*Your task*. Could you return every record below exactly as it is written?

--- --- ---

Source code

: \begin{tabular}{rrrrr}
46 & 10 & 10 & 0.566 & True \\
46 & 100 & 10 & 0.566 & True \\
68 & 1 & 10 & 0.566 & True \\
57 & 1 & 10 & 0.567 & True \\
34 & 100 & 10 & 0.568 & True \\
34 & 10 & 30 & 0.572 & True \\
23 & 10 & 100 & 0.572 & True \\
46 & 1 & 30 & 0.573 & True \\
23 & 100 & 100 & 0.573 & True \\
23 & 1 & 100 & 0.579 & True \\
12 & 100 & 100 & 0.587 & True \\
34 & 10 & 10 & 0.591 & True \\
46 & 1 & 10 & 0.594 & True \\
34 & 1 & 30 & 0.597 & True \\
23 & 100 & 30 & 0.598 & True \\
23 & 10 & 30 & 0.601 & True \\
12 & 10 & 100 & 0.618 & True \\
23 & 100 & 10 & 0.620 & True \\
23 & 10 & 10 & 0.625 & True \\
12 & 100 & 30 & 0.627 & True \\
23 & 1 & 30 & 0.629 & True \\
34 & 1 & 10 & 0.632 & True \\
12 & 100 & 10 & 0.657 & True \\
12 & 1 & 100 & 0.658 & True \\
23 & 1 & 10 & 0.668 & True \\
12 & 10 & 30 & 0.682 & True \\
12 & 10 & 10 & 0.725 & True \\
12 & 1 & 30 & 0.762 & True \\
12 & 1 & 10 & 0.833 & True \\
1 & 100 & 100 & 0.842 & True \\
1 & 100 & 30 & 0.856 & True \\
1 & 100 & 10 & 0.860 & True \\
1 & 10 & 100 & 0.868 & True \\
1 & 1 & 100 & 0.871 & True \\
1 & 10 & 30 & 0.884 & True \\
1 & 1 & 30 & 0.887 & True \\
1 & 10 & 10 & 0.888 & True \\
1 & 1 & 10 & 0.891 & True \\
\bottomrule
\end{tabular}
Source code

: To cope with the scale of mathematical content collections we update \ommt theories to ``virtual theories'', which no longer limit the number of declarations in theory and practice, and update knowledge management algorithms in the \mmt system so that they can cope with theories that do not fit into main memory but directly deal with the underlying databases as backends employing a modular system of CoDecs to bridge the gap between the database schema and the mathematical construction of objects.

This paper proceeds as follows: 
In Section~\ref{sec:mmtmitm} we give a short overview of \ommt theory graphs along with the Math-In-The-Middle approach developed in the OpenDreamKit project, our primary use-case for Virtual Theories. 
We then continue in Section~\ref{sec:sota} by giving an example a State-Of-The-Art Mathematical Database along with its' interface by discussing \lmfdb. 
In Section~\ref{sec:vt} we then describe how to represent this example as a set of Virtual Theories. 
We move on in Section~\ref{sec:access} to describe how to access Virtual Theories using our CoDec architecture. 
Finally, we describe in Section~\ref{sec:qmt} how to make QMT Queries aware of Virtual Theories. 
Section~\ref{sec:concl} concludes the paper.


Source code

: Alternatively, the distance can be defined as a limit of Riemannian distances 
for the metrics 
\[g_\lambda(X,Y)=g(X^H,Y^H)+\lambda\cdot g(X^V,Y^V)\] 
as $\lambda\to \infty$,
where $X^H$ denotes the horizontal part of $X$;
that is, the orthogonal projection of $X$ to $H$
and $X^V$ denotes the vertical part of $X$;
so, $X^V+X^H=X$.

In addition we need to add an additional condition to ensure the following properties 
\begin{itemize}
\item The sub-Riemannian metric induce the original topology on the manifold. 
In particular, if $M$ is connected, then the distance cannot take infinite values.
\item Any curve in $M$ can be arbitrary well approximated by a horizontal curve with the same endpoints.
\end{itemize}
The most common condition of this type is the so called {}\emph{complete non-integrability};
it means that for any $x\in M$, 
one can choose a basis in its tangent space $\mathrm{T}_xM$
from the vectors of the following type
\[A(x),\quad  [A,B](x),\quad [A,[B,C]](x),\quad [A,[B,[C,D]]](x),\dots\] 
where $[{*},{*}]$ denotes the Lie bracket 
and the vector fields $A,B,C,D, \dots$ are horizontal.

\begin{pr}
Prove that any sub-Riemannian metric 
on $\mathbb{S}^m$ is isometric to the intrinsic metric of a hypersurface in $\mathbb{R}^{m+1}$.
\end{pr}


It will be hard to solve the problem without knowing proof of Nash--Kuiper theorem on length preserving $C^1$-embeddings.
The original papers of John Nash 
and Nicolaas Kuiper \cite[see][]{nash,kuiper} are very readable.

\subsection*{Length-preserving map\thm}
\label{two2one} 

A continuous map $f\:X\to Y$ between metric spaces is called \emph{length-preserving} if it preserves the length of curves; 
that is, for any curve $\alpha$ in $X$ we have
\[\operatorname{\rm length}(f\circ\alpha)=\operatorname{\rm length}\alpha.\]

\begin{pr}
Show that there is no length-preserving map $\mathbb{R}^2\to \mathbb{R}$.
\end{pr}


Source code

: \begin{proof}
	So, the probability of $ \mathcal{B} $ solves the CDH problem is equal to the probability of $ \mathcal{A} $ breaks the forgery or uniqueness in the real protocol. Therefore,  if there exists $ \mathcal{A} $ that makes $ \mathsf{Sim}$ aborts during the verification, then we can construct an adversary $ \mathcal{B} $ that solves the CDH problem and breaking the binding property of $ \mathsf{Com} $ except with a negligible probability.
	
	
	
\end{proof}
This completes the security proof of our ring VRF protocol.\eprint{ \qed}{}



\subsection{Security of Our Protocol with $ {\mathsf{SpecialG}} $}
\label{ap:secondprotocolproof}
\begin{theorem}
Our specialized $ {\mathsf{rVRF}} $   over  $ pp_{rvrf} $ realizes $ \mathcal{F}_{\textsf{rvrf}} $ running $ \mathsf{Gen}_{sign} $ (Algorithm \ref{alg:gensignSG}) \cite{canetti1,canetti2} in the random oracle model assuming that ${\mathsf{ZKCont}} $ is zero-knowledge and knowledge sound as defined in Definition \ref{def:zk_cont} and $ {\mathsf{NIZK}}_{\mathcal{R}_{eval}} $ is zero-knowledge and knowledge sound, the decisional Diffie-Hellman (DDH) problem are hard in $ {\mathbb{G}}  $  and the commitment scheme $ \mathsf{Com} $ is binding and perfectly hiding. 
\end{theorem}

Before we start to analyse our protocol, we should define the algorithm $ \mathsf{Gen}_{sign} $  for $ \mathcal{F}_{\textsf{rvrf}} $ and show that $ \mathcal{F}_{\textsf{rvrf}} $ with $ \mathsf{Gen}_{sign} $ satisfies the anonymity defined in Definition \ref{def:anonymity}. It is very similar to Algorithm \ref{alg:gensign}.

--- --- ---

*Written answer*.
Source code

: \begin{tabular}{rrrrr}
46 & 10 & 10 & 0.566 & True \\
46 & 100 & 10 & 0.566 & True \\
68 & 1 & 10 & 0.566 & True \\
57 & 1 & 10 & 0.567 & True \\
34 & 100 & 10 & 0.568 & True \\
34 & 10 & 30 & 0.572 & True \\
23 & 10 & 100 & 0.572 & True \\
46 & 1 & 30 & 0.573 & True \\
23 & 100 & 100 & 0.573 & True \\
23 & 1 & 100 & 0.579 & True \\
12 & 100 & 100 & 0.587 & True \\
34 & 10 & 10 & 0.591 & True \\
46 & 1 & 10 & 0.594 & True \\
34 & 1 & 30 & 0.597 & True \\
23 & 100 & 30 & 0.598 & True \\
23 & 10 & 30 & 0.601 & True \\
12 & 10 & 100 & 0.618 & True \\
23 & 100 & 10 & 0.620 & True \\
23 & 10 & 10 & 0.625 & True \\
12 & 100 & 30 & 0.627 & True \\
23 & 1 & 30 & 0.629 & True \\
34 & 1 & 10 & 0.632 & True \\
12 & 100 & 10 & 0.657 & True \\
12 & 1 & 100 & 0.658 & True \\
23 & 1 & 10 & 0.668 & True \\
12 & 10 & 30 & 0.682 & True \\
12 & 10 & 10 & 0.725 & True \\
12 & 1 & 30 & 0.762 & True \\
12 & 1 & 10 & 0.833 & True \\
1 & 100 & 100 & 0.842 & True \\
1 & 100 & 30 & 0.856 & True \\
1 & 100 & 10 & 0.860 & True \\
1 & 10 & 100 & 0.868 & True \\
1 & 1 & 100 & 0.871 & True \\
1 & 10 & 30 & 0.884 & True \\
1 & 1 & 30 & 0.887 & True \\
1 & 10 & 10 & 0.888 & True \\
1 & 1 & 10 & 0.891 & True \\
\bottomrule
\end{tabular}
Source code

: To cope with the scale of mathematical content collections we update \ommt theories to ``virtual theories'', which no longer limit the number of declarations in theory and practice, and update knowledge management algorithms in the \mmt system so that they can cope with theories that do not fit into main memory but directly deal with the underlying databases as backends employing a modular system of CoDecs to bridge the gap between the database schema and the mathematical construction of objects.

This paper proceeds as follows: 
In Section~\ref{sec:mmtmitm} we give a short overview of \ommt theory graphs along with the Math-In-The-Middle approach developed in the OpenDreamKit project, our primary use-case for Virtual Theories. 
We then continue in Section~\ref{sec:sota} by giving an example a State-Of-The-Art Mathematical Database along with its' interface by discussing \lmfdb. 
In Section~\ref{sec:vt} we then describe how to represent this example as a set of Virtual Theories. 
We move on in Section~\ref{sec:access} to describe how to access Virtual Theories using our CoDec architecture. 
Finally, we describe in Section~\ref{sec:qmt} how to make QMT Queries aware of Virtual Theories. 
Section~\ref{sec:concl} concludes the paper.


Source code

: Alternatively, the distance can be defined as a limit of Riemannian distances 
for the metrics 
\[g_\lambda(X,Y)=g(X^H,Y^H)+\lambda\cdot g(X^V,Y^V)\] 
as $\lambda\to \infty$,
where $X^H$ denotes the horizontal part of $X$;
that is, the orthogonal projection of $X$ to $H$
and $X^V$ denotes the vertical part of $X$;
so, $X^V+X^H=X$.

In addition we need to add an additional condition to ensure the following properties 
\begin{itemize}
\item The sub-Riemannian metric induce the original topology on the manifold. 
In particular, if $M$ is connected, then the distance cannot take infinite values.
\item Any curve in $M$ can be arbitrary well approximated by a horizontal curve with the same endpoints.
\end{itemize}
The most common condition of this type is the so called {}\emph{complete non-integrability};
it means that for any $x\in M$, 
one can choose a basis in its tangent space $\mathrm{T}_xM$
from the vectors of the following type
\[A(x),\quad  [A,B](x),\quad [A,[B,C]](x),\quad [A,[B,[C,D]]](x),\dots\] 
where $[{*},{*}]$ denotes the Lie bracket 
and the vector fields $A,B,C,D, \dots$ are horizontal.

\begin{pr}
Prove that any sub-Riemannian metric 
on $\mathbb{S}^m$ is isometric to the intrinsic metric of a hypersurface in $\mathbb{R}^{m+1}$.
\end{pr}


It will be hard to solve the problem without knowing proof of Nash--Kuiper theorem on length preserving $C^1$-embeddings.
The original papers of John Nash 
and Nicolaas Kuiper \cite[see][]{nash,kuiper} are very readable.

\subsection*{Length-preserving map\thm}
\label{two2one} 

A continuous map $f\:X\to Y$ between metric spaces is called \emph{length-preserving} if it preserves the length of curves; 
that is, for any curve $\alpha$ in $X$ we have
\[\operatorname{\rm length}(f\circ\alpha)=\operatorname{\rm length}\alpha.\]

\begin{pr}
Show that there is no length-preserving map $\mathbb{R}^2\to \mathbb{R}$.
\end{pr}


Source code

: \begin{proof}
	So, the probability of $ \mathcal{B} $ solves the CDH problem is equal to the probability of $ \mathcal{A} $ breaks the forgery or uniqueness in the real protocol. Therefore,  if there exists $ \mathcal{A} $ that makes $ \mathsf{Sim}$ aborts during the verification, then we can construct an adversary $ \mathcal{B} $ that solves the CDH problem and breaking the binding property of $ \mathsf{Com} $ except with a negligible probability.
	
	
	
\end{proof}
This completes the security proof of our ring VRF protocol.\eprint{ \qed}{}



\subsection{Security of Our Protocol with $ {\mathsf{SpecialG}} $}
\label{ap:secondprotocolproof}
\begin{theorem}
Our specialized $ {\mathsf{rVRF}} $   over  $ pp_{rvrf} $ realizes $ \mathcal{F}_{\textsf{rvrf}} $ running $ \mathsf{Gen}_{sign} $ (Algorithm \ref{alg:gensignSG}) \cite{canetti1,canetti2} in the random oracle model assuming that ${\mathsf{ZKCont}} $ is zero-knowledge and knowledge sound as defined in Definition \ref{def:zk_cont} and $ {\mathsf{NIZK}}_{\mathcal{R}_{eval}} $ is zero-knowledge and knowledge sound, the decisional Diffie-Hellman (DDH) problem are hard in $ {\mathbb{G}}  $  and the commitment scheme $ \mathsf{Com} $ is binding and perfectly hiding. 
\end{theorem}

Before we start to analyse our protocol, we should define the algorithm $ \mathsf{Gen}_{sign} $  for $ \mathcal{F}_{\textsf{rvrf}} $ and show that $ \mathcal{F}_{\textsf{rvrf}} $ with $ \mathsf{Gen}_{sign} $ satisfies the anonymity defined in Definition \ref{def:anonymity}. It is very similar to Algorithm \ref{alg:gensign}.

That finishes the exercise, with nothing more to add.